Maple Ridge Museum brings unique exhibit to Malcolm Knapp Research Forest

boat in river
The forest borders with Alouette River and Golden Ears Provincial Park/Photo by Paul H. Joseph/UBC Brand & Marketing

There is a mill inside the Malcolm Knapp Research Forest which was built in the 1950s and, although it’s been replaced with a modern mill, the history is fascinating. 

That is part of what you will witness at the Malcolm Knapp Past and Present event on September 3 from 10 a.m. to 2 p.m. 

It’s a joint collaboration between Maple Ridge Museum, Wild & Immersive and Malcolm Knapp Research Forest. 

Read: Malcolm Knapp Research Forest ranks number four in our Maple Ridge parks guide

Talking to The Ridge, Abby Lizee, community engagement co-ordinator shared details of what people can expect from this unique event. 

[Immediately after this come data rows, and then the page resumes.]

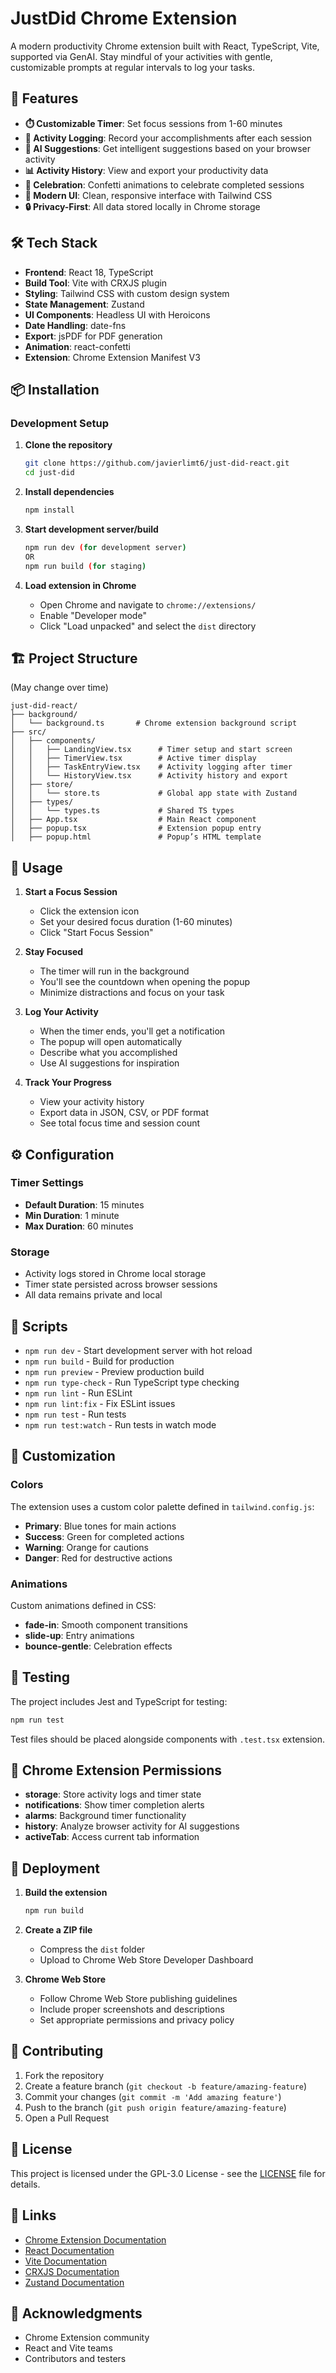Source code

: # JustDid Chrome Extension

A modern productivity Chrome extension built with React, TypeScript, Vite, supported via GenAI. Stay mindful of your activities with gentle, customizable prompts at regular intervals to log your tasks.

## 🚀 Features

- **⏱️ Customizable Timer**: Set focus sessions from 1-60 minutes
- **📝 Activity Logging**: Record your accomplishments after each session
- **🧠 AI Suggestions**: Get intelligent suggestions based on your browser activity
- **📊 Activity History**: View and export your productivity data
- **🎉 Celebration**: Confetti animations to celebrate completed sessions
- **📱 Modern UI**: Clean, responsive interface with Tailwind CSS
- **🔒 Privacy-First**: All data stored locally in Chrome storage

## 🛠️ Tech Stack

- **Frontend**: React 18, TypeScript
- **Build Tool**: Vite with CRXJS plugin
- **Styling**: Tailwind CSS with custom design system
- **State Management**: Zustand
- **UI Components**: Headless UI with Heroicons
- **Date Handling**: date-fns
- **Export**: jsPDF for PDF generation
- **Animation**: react-confetti
- **Extension**: Chrome Extension Manifest V3

## 📦 Installation

### Development Setup

1. **Clone the repository**
   ```bash
   git clone https://github.com/javierlimt6/just-did-react.git
   cd just-did
   ```

2. **Install dependencies**
   ```bash
   npm install
   ```

3. **Start development server/build**
   ```bash
   npm run dev (for development server)
   OR
   npm run build (for staging)
   ```

4. **Load extension in Chrome**
   - Open Chrome and navigate to `chrome://extensions/`
   - Enable "Developer mode"
   - Click "Load unpacked" and select the `dist` directory

## 🏗️ Project Structure

(May change over time)

```
just-did-react/
├── background/
│   └── background.ts       # Chrome extension background script
├── src/
│   ├── components/
│   │   ├── LandingView.tsx      # Timer setup and start screen
│   │   ├── TimerView.tsx        # Active timer display
│   │   ├── TaskEntryView.tsx    # Activity logging after timer
│   │   └── HistoryView.tsx      # Activity history and export
│   ├── store/
│   │   └── store.ts             # Global app state with Zustand
│   ├── types/
│   │   └── types.ts             # Shared TS types
│   ├── App.tsx                  # Main React component
│   ├── popup.tsx                # Extension popup entry
│   ├── popup.html               # Popup’s HTML template
```

## 🎯 Usage

1. **Start a Focus Session**
   - Click the extension icon
   - Set your desired focus duration (1-60 minutes)
   - Click "Start Focus Session"

2. **Stay Focused**
   - The timer will run in the background
   - You'll see the countdown when opening the popup
   - Minimize distractions and focus on your task

3. **Log Your Activity**
   - When the timer ends, you'll get a notification
   - The popup will open automatically
   - Describe what you accomplished
   - Use AI suggestions for inspiration

4. **Track Your Progress**
   - View your activity history
   - Export data in JSON, CSV, or PDF format
   - See total focus time and session count

## ⚙️ Configuration

### Timer Settings
- **Default Duration**: 15 minutes
- **Min Duration**: 1 minute
- **Max Duration**: 60 minutes

### Storage
- Activity logs stored in Chrome local storage
- Timer state persisted across browser sessions
- All data remains private and local

## 🔧 Scripts

- `npm run dev` - Start development server with hot reload
- `npm run build` - Build for production
- `npm run preview` - Preview production build
- `npm run type-check` - Run TypeScript type checking
- `npm run lint` - Run ESLint
- `npm run lint:fix` - Fix ESLint issues
- `npm run test` - Run tests
- `npm run test:watch` - Run tests in watch mode

## 🎨 Customization

### Colors
The extension uses a custom color palette defined in `tailwind.config.js`:
- **Primary**: Blue tones for main actions
- **Success**: Green for completed actions
- **Warning**: Orange for cautions
- **Danger**: Red for destructive actions

### Animations
Custom animations defined in CSS:
- **fade-in**: Smooth component transitions
- **slide-up**: Entry animations
- **bounce-gentle**: Celebration effects

## 🧪 Testing

The project includes Jest and TypeScript for testing:

```bash
npm run test
```

Test files should be placed alongside components with `.test.tsx` extension.

## 📝 Chrome Extension Permissions

- **storage**: Store activity logs and timer state
- **notifications**: Show timer completion alerts
- **alarms**: Background timer functionality
- **history**: Analyze browser activity for AI suggestions
- **activeTab**: Access current tab information

## 🚀 Deployment

1. **Build the extension**
   ```bash
   npm run build
   ```

2. **Create a ZIP file**
   - Compress the `dist` folder
   - Upload to Chrome Web Store Developer Dashboard

3. **Chrome Web Store**
   - Follow Chrome Web Store publishing guidelines
   - Include proper screenshots and descriptions
   - Set appropriate permissions and privacy policy

## 🤝 Contributing

1. Fork the repository
2. Create a feature branch (`git checkout -b feature/amazing-feature`)
3. Commit your changes (`git commit -m 'Add amazing feature'`)
4. Push to the branch (`git push origin feature/amazing-feature`)
5. Open a Pull Request

## 📄 License

This project is licensed under the GPL-3.0 License - see the [LICENSE](LICENSE) file for details.

## 🔗 Links

- [Chrome Extension Documentation](https://developer.chrome.com/docs/extensions/)
- [React Documentation](https://react.dev/)
- [Vite Documentation](https://vitejs.dev/)
- [CRXJS Documentation](https://crxjs.dev/)
- [Zustand Documentation](https://zustand-demo.pmnd.rs/)

## 🙏 Acknowledgments

- Chrome Extension community
- React and Vite teams
- Contributors and testers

As part of their new community outreach program, Museum on the Move, they reached out to the organization in hopes to use the forest land for an exhibit. Instead, an invitation to turn the exhibit into an event was extended to them.

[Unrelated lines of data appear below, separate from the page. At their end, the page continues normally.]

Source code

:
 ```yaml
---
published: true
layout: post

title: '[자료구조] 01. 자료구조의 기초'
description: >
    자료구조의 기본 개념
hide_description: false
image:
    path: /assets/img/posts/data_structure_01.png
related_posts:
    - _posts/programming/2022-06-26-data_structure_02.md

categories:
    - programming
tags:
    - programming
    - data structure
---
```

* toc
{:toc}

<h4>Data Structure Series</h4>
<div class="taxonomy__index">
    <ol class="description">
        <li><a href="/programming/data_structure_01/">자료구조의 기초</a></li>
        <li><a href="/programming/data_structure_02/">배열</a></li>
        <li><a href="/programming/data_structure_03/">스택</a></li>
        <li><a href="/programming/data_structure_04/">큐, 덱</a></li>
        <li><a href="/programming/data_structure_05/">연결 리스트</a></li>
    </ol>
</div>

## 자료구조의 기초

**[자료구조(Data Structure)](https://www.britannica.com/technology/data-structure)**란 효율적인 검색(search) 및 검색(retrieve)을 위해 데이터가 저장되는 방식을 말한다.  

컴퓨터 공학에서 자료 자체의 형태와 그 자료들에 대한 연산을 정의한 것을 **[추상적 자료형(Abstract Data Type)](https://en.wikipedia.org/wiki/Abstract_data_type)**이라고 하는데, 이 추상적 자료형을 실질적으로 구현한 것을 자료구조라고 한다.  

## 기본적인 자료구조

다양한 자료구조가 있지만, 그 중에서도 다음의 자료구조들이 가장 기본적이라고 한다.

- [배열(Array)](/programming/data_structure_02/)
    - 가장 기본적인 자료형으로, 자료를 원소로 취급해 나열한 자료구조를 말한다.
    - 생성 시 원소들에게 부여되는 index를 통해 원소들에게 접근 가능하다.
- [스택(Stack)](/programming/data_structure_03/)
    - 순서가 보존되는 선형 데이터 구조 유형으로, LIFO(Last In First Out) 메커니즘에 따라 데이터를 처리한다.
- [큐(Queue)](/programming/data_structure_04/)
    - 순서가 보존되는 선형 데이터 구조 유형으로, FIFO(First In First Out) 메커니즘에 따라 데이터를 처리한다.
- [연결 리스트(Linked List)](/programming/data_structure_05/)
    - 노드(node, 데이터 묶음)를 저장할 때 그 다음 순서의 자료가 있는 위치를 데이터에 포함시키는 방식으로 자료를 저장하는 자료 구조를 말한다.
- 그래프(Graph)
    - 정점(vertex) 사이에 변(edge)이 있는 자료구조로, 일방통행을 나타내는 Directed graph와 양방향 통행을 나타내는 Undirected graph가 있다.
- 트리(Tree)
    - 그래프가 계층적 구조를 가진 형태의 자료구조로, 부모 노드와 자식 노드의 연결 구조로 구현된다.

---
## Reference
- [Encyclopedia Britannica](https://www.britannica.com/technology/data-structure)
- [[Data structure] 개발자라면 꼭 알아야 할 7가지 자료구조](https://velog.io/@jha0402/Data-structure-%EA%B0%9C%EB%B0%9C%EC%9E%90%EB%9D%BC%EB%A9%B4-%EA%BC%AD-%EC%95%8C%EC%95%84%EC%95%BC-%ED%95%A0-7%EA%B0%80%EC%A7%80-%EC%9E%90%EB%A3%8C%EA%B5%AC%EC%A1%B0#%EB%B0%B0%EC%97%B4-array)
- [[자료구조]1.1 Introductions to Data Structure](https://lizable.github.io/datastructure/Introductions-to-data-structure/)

“Part of our initiative is to partner with different organizations and it gives us an extra platform to promote our work. Wild & Immersive was one of the organizations and they said it sounds amazing and that they would love to do more community engagement,” Lizee shared. 

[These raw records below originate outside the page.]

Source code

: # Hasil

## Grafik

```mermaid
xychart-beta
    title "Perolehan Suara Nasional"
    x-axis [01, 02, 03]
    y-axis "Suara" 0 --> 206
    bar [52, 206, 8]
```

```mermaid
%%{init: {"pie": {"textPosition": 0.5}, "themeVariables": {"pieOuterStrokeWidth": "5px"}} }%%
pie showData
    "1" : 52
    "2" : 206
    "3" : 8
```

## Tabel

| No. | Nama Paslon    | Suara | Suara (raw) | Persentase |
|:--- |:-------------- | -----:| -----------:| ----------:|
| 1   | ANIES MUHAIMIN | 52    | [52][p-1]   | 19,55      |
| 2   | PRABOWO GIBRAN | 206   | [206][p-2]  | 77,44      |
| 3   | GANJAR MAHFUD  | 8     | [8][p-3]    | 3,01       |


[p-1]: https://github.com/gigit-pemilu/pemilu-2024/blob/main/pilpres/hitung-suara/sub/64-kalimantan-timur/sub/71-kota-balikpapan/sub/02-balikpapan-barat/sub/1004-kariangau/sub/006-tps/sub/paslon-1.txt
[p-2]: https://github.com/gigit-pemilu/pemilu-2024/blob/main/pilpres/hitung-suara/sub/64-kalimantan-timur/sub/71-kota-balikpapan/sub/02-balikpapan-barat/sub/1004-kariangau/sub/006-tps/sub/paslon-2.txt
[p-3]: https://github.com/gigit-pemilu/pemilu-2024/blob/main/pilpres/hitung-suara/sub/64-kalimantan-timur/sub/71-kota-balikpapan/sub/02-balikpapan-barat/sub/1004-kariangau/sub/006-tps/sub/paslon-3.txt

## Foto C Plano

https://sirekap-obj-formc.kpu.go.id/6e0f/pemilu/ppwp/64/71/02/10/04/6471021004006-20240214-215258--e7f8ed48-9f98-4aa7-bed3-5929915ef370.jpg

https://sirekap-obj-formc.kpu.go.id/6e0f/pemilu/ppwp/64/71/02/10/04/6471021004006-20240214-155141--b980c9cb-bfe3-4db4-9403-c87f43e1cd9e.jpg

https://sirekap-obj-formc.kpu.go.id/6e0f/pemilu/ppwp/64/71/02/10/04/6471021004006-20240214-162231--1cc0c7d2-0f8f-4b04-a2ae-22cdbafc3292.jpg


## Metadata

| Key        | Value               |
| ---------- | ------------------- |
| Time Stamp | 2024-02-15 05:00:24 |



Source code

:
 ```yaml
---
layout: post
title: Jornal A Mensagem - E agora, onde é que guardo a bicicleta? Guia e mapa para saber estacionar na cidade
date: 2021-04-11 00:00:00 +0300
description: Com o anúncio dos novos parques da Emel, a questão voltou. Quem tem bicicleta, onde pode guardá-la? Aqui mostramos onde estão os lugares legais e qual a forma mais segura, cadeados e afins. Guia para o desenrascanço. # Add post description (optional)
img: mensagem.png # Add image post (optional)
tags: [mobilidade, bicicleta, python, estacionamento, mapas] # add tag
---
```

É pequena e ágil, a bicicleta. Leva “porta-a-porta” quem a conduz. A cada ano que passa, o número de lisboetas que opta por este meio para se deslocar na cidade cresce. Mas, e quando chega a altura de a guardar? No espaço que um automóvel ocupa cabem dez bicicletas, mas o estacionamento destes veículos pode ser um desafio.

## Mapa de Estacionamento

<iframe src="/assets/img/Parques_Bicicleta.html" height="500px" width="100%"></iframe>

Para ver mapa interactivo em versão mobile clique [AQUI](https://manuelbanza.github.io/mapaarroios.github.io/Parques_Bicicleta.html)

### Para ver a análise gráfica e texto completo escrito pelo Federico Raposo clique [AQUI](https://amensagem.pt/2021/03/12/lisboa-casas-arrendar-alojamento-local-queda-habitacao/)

Wild & Immersive is a local organization that does out-of-school outreach programs to teach children about environmental stewardship, nature, team building and more. 

This is the first time the organizations are collaborating and Alouette River Management Society, as well as Fraser River Indigenous Society, will be part of the event. 

What makes Malcolm Knapp Research Forest so special?

The forest is used for research and the land was granted to the University of British Columbia in 1949 to conserve flora and fauna, fish, water, soil and biodiversity to name a few.

The 5,157 hectare of “working forest” includes trails for hiking and roads for walking. Specific sections of the forest have been replanted and harvested since 1949.

The exhibit will be set up near the entrance of the forest and people can expect to learn about the forest through historical artifacts that will be displayed. 

Some archival photos from the land will be part of the exhibit, too, although they don’t have too much information about the original Gallant Mill from the 1950s.

A steam donkey or a steam engine was airlifted into the forest when the mill was set up so expect to learn a bit more about that, too. 

“It would be a fun event because not a lot of exposure is given to this forest and it’s also a nice way for us to show off Maple Ridge,” said Lizee. 

Other than history, a family scavenger hunt and other activities are part of the event for hikers to stop by or families to enjoy together.  

Future collaborations are brewing between the organizations and residents can expect an interactive walk project that will detail the history of the land. 

“We haven’t talked too extensively about it yet, but we are hoping to have another project collaboration with Wild & Immersive for Spring 2023. It would be an interactive trail, detailing the history of the forest since time immemorial and go up to the present day and make it fun for kids and families,” said Lizee.